A 26-year-old man with rheumatic heart disease, mitral stenosis, and supraventricular tachycardia became apneic following a 5 mg intravenous bolus of verapamil. His heart rhythm at the time was supraventricular tachycardia at 290 beats per min; his blood pressure is not reported. The patient responded to assisted ventilation, oxygen, and DC cardioversion. The authors of this case report have located two other such cases, one of which had "stable hemodynamics," but died due to intravenous verapamil-associated acute respiratory arrest.

A 66-year-old woman with a 10-year history of hypertension and bronchial asthma was switched from immediate-release verapamil to sustained-release verapamil.
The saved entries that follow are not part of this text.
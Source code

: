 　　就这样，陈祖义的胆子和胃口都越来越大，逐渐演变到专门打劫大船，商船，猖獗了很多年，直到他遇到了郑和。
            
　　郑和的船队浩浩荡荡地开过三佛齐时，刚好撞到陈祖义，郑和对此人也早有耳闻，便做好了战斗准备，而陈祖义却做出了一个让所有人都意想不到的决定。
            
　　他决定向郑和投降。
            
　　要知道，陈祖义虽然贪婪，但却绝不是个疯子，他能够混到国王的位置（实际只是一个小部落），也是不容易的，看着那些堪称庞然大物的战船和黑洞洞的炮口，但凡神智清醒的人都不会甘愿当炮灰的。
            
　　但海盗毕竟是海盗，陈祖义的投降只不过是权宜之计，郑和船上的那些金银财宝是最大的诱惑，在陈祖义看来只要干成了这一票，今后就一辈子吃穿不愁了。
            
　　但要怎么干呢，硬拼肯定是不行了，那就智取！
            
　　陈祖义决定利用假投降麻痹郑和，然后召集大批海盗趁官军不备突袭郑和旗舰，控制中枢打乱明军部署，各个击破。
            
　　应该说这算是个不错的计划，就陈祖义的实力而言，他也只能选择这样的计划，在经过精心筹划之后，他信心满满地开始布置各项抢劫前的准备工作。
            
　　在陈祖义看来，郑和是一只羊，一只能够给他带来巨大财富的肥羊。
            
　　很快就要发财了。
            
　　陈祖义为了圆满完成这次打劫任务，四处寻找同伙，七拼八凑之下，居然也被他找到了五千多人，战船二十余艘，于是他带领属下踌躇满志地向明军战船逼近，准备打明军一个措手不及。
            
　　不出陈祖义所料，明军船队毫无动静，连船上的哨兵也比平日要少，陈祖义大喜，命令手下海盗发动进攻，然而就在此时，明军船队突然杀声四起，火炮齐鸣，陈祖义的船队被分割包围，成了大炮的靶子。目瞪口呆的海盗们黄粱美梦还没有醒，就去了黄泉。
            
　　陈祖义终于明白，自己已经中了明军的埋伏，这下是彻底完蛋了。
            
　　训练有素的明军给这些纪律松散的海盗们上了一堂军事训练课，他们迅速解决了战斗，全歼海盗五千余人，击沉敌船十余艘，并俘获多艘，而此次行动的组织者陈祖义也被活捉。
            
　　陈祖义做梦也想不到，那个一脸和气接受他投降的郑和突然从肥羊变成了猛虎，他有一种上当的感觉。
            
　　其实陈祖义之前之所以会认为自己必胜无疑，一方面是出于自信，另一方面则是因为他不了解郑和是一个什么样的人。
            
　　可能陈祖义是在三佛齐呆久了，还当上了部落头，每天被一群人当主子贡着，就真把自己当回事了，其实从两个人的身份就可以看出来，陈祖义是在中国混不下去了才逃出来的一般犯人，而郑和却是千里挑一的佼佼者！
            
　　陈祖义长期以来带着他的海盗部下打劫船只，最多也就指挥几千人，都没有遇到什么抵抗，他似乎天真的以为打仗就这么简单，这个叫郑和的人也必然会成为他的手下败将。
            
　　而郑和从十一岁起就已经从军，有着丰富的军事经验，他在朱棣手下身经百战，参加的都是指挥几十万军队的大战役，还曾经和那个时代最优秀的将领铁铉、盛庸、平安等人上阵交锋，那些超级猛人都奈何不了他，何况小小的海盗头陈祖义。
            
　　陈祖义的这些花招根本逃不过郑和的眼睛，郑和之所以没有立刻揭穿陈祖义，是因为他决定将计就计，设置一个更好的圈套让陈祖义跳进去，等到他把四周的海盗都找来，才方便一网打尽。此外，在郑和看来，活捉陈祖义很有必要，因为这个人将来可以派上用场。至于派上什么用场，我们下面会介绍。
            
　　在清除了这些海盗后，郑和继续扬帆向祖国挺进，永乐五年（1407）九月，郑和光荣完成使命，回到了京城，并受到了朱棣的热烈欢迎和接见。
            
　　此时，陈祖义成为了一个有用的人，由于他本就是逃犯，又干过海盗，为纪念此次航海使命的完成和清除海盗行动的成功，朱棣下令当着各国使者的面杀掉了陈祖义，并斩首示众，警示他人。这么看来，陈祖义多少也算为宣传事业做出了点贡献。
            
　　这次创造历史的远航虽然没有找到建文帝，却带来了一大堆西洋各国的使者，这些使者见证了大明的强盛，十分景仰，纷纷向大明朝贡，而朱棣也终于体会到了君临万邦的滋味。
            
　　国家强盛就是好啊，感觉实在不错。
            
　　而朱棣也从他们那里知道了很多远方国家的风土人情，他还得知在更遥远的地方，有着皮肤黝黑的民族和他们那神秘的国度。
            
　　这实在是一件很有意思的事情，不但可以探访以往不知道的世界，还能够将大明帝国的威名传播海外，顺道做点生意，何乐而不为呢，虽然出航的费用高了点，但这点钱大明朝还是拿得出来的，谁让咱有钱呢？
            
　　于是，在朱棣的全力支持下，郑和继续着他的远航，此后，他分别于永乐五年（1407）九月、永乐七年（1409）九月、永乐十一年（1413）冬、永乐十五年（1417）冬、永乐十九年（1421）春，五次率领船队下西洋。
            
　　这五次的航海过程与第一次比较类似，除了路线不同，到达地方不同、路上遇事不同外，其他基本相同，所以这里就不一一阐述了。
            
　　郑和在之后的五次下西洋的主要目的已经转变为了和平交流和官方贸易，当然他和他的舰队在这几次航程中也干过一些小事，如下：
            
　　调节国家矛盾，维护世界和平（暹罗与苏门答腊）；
The patient developed dyspnea, cough, and wheezing after taking the first tablet. The patient experienced similar reactions on three subsequent occasions with verapamil sustained-release administration.

Musculoskeletal

Musculoskeletal complaints are limited to a handful of reports of bizarre perceptual symptoms most closely described as cold extremities.

Three case reports have been found by one practitioner. In each case, unusual symptoms of cold extremities and paresthesias without objective evidence of a neuromuscular or cardiac etiology were described. The symptoms resolved upon discontinuation and, in each case, recurred upon drug rechallenge.

Psychiatric

Psychiatric side effects are limited to rare cases of depression.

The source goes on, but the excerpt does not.